Dos años después de sus últimos trabajos, (El último duelo y La casa Gucci fueron estrenadas en 2021) y antes de la esperada secuela de Gladiator prevista para 2024, llega Napoléon. Cine histórico, épico, ese género que tanto ha transitado Scott a lo largo de los años y que le ha permitido alumbrar zonas en penumbra de la historia, fabular con los secretos que esconde siempre todo gran hombre y, sobre todo, cuestionar los cimientos que sostienen los grandes imperios. Por eso, Napoleón no podía estar predestinada a ser un biopic al uso. Entiéndase bien la idea: hay una estructura narrativa clásica que espacia la acción a lo largo de las décadas, y hay una ambientación histórica que respeta (en cierta medida y no del todo) lugares y personajes reales. Pero también hay una voluntad de desmitificar la leyenda y llamar a las cosas por su nombre. ¿Rigor? ¿Precisión? En realidad, hay más intención de poner el dedo en la llaga que en ofrecer una lección de historia, y se agradece.

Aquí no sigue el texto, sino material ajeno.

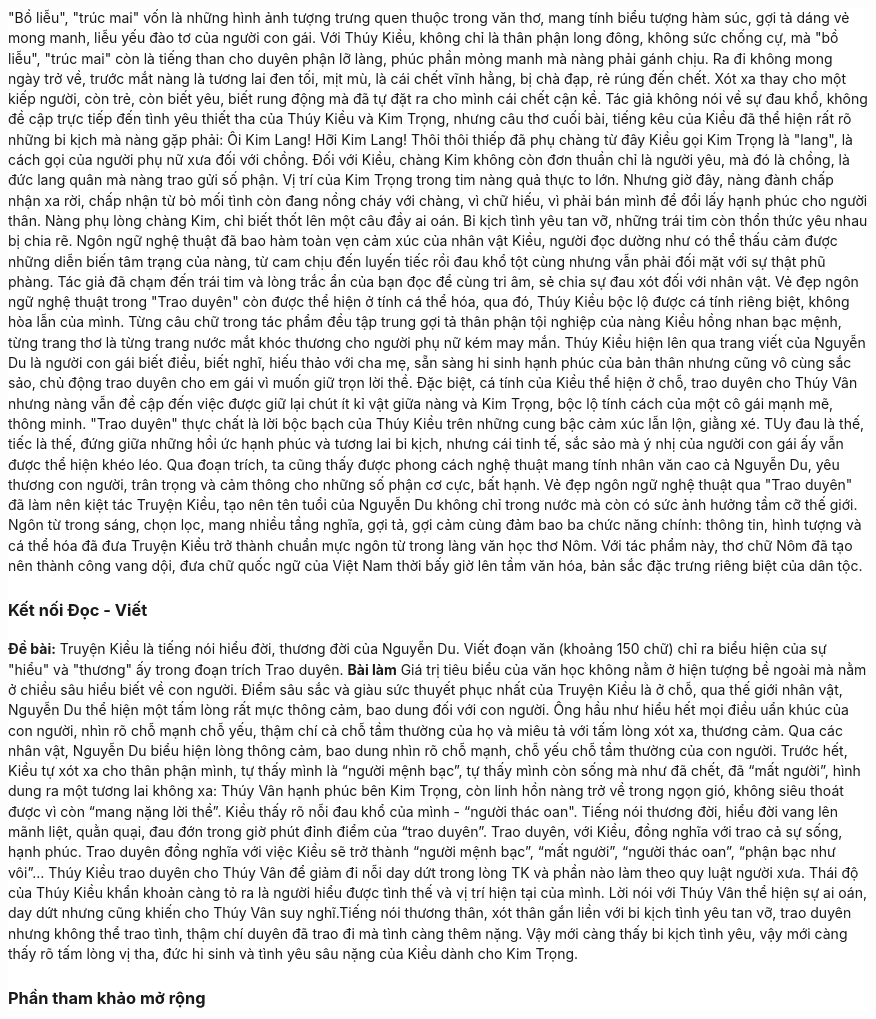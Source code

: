 "Bồ liễu", "trúc mai" vốn là những hình ảnh tượng trưng quen thuộc trong văn thơ, mang tính biểu tượng hàm súc, gợi tả dáng vẻ mong manh, liễu yếu đào tơ của người con gái. Với Thúy Kiều, không chỉ là thân phận long đông, không sức chống cự, mà "bồ liễu", "trúc mai" còn là tiếng than cho duyên phận lỡ làng, phúc phần mỏng manh mà nàng phải gánh chịu. Ra đi không mong ngày trở về, trước mắt nàng là tương lai đen tối, mịt mù, là cái chết vĩnh hằng, bị chà đạp, rẻ rúng đến chết. Xót xa thay cho một kiếp người, còn trẻ, còn biết yêu, biết rung động mà đã tự đặt ra cho mình cái chết cận kề. Tác giả không nói về sự đau khổ, không đề cập trực tiếp đến tình yêu thiết tha của Thúy Kiều và Kim Trọng, nhưng câu thơ cuối bài, tiếng kêu của Kiều đã thể hiện rất rõ những bi kịch mà nàng gặp phải:
Ôi Kim Lang\! Hỡi Kim Lang\!
Thôi thôi thiếp đã phụ chàng từ đây
Kiều gọi Kim Trọng là "lang", là cách gọi của người phụ nữ xưa đối với chồng. Đối với Kiều, chàng Kim không còn đơn thuần chỉ là người yêu, mà đó là chồng, là đức lang quân mà nàng trao gửi số phận. Vị trí của Kim Trọng trong tim nàng quả thực to lớn. Nhưng giờ đây, nàng đành chấp nhận xa rời, chấp nhận từ bỏ mối tình còn đang nồng cháy với chàng, vì chữ hiếu, vì phải bán mình để đổi lấy hạnh phúc cho người thân. Nàng phụ lòng chàng Kim, chỉ biết thốt lên một câu đầy ai oán. Bi kịch tình yêu tan vỡ, những trái tim còn thổn thức yêu nhau bị chia rẽ. Ngôn ngữ nghệ thuật đã bao hàm toàn vẹn cảm xúc của nhân vật Kiều, người đọc dường như có thể thấu cảm được những diễn biến tâm trạng của nàng, từ cam chịu đến luyến tiếc rồi đau khổ tột cùng nhưng vẫn phải đối mặt với sự thật phũ phàng. Tác giả đã chạm đến trái tim và lòng trắc ẩn của bạn đọc để cùng tri âm, sẻ chia sự đau xót đối với nhân vật.
Vẻ đẹp ngôn ngữ nghệ thuật trong "Trao duyên" còn được thể hiện ở tính cá thể hóa, qua đó, Thúy Kiều bộc lộ được cá tính riêng biệt, không hòa lẫn của mình. Từng câu chữ trong tác phẩm đều tập trung gợi tả thân phận tội nghiệp của nàng Kiều hồng nhan bạc mệnh, từng trang thơ là từng trang nước mắt khóc thương cho người phụ nữ kém may mắn. Thúy Kiều hiện lên qua trang viết của Nguyễn Du là người con gái biết điều, biết nghĩ, hiếu thảo với cha mẹ, sẵn sàng hi sinh hạnh phúc của bản thân nhưng cũng vô cùng sắc sảo, chủ động trao duyên cho em gái vì muốn giữ trọn lời thề. Đặc biệt, cá tính của Kiều thể hiện ở chỗ, trao duyên cho Thúy Vân nhưng nàng vẫn đề cập đến việc được giữ lại chút ít kỉ vật giữa nàng và Kim Trọng, bộc lộ tính cách của một cô gái mạnh mẽ, thông minh. "Trao duyên" thực chất là lời bộc bạch của Thúy Kiều trên những cung bậc cảm xúc lẫn lộn, giằng xé. TUy đau là thế, tiếc là thế, đứng giữa những hồi ức hạnh phúc và tương lai bi kịch, nhưng cái tinh tế, sắc sảo mà ý nhị của người con gái ấy vẫn được thể hiện khéo léo. Qua đoạn trích, ta cũng thấy được phong cách nghệ thuật mang tính nhân văn cao cả Nguyễn Du, yêu thương con người, trân trọng và cảm thông cho những số phận cơ cực, bất hạnh.
Vẻ đẹp ngôn ngữ nghệ thuật qua "Trao duyên" đã làm nên kiệt tác Truyện Kiều, tạo nên tên tuổi của Nguyễn Du không chỉ trong nước mà còn có sức ảnh hưởng tầm cỡ thế giới. Ngôn từ trong sáng, chọn lọc, mang nhiều tầng nghĩa, gợi tả, gợi cảm cùng đảm bao ba chức năng chính: thông tin, hình tượng và cá thể hóa đã đưa Truyện Kiều trở thành chuẩn mực ngôn từ trong làng văn học thơ Nôm. Với tác phẩm này, thơ chữ Nôm đã tạo nên thành công vang dội, đưa chữ quốc ngữ của Việt Nam thời bấy giờ lên tầm văn hóa, bản sắc đặc trưng riêng biệt của dân tộc.
### Kết nối Đọc - Viết
**Đề bài:** Truyện Kiều là tiếng nói hiểu đời, thương đời của Nguyễn Du. Viết đoạn văn \(khoảng 150 chữ\) chỉ ra biểu hiện của sự "hiểu" và "thương" ấy trong đoạn trích Trao duyên.
**Bài làm**
Giá trị tiêu biểu của văn học không nằm ở hiện tượng bề ngoài mà nằm ở chiều sâu hiểu biết về con người. Điểm sâu sắc và giàu sức thuyết phục nhất của Truyện Kiều là ở chỗ, qua thế giới nhân vật, Nguyễn Du thể hiện một tấm lòng rất mực thông cảm, bao dung đối với con người. Ông hầu như hiểu hết mọi điều uẩn khúc của con người, nhìn rõ chỗ mạnh chỗ yếu, thậm chí cả chỗ tầm thường của họ và miêu tả với tấm lòng xót xa, thương cảm. Qua các nhân vật, Nguyễn Du biểu hiện lòng thông cảm, bao dung nhìn rõ chỗ mạnh, chỗ yếu chỗ tầm thường của con người. Trước hết, Kiều tự xót xa cho thân phận mình, tự thấy mình là “người mệnh bạc”, tự thấy mình còn sống mà như đã chết, đã “mất người”, hình dung ra một tương lai không xa: Thúy Vân hạnh phúc bên Kim Trọng, còn linh hồn nàng trở về trong ngọn gió, không siêu thoát được vì còn “mang nặng lời thề”. Kiều thấy rõ nỗi đau khổ của mình - “người thác oan". Tiếng nói thương đời, hiểu đời vang lên mãnh liệt, quằn quại, đau đớn trong giờ phút đỉnh điểm của “trao duyên”. Trao duyên, với Kiều, đồng nghĩa với trao cả sự sống, hạnh phúc. Trao duyên đồng nghĩa với việc Kiều sẽ trở thành “người mệnh bạc”, “mất người”, “người thác oan”, “phận bạc như vôi”… Thúy Kiều trao duyên cho Thúy Vân để giảm đi nỗi day dứt trong lòng TK và phần nào làm theo quy luật người xưa. Thái độ của Thúy Kiều khẩn khoản càng tỏ ra là người hiểu được tình thế và vị trí hiện tại của mình. Lời nói với Thúy Vân thể hiện sự ai oán, day dứt nhưng cũng khiến cho Thúy Vân suy nghĩ.Tiếng nói thương thân, xót thân gắn liền với bi kịch tình yêu tan vỡ, trao duyên nhưng không thể trao tình, thậm chí duyên đã trao đi mà tình càng thêm nặng. Vậy mới càng thấy bi kịch tình yêu, vậy mới càng thấy rõ tấm lòng vị tha, đức hi sinh và tình yêu sâu nặng của Kiều dành cho Kim Trọng.
### Phần tham khảo mở rộng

La muerte de María Antonieta es la primera escena de Napoléon. Ante una histérica y encolerizada multitud, la reina consorte de Francia es guillotinada. A modo de introducción, la ejecución pública de María Antonieta es presenciada por el propio Napoleón, una licencia poética del cineasta que, a pesar de no ser fiel al relato oficial, funciona aquí con objetivo dramático: un joven y ambicioso capitán francés observa el espectáculo mientras maquina el siguiente paso en su camino a la grandeza. Porque este joven será ante todo un estratega que concibe el mundo como un enorme tablero de ajedrez sobre el que mover las piezas de que dispone. Así, quitándole todo glamur a la realeza y banalizando en parte a la nobleza, comienza la epopeya de este hombre que asciende desde lo más bajo hasta convertirse en emperador de Francia. De este modo, con esa imprecisión histórica, se conectan dos ideas que se entrelazarán de forma constante en el relato: el derramamiento de sangre y el poder. Cuántas más contiendas gana Napoleón, cuantas más vidas se sacrifican en el campo de batalla (en términos visuales, cuanto más gore resultan las escenas de combate), más se eleva el estatus del protagonista. Para Scott esta es una cuestión de causa y efecto. De hecho, un primer momento ya anticipa esta causalidad. En la batalla de Tolón, la primera que aparece en la cinta, un cañón destroza el caballo que monta Napoleón justo en el instante en que se adentraba en la contienda. No queda nada del extremo superior del animal, tan solo un joven capitán desorientado y cubierto por su sangre… Al finalizar la batalla, se acerca a su caballo inerte, se agacha ante él… y no, no llora su muerte: mete la mano en su cuerpo destrozado, rebusca entre sus vísceras y saca de él el proyectil que casi termina con su propia vida. Su primera victoria es sucia, salvaje, cruda y cruel. Las vidas de otros solo son instrumentos útiles que salvan la suya.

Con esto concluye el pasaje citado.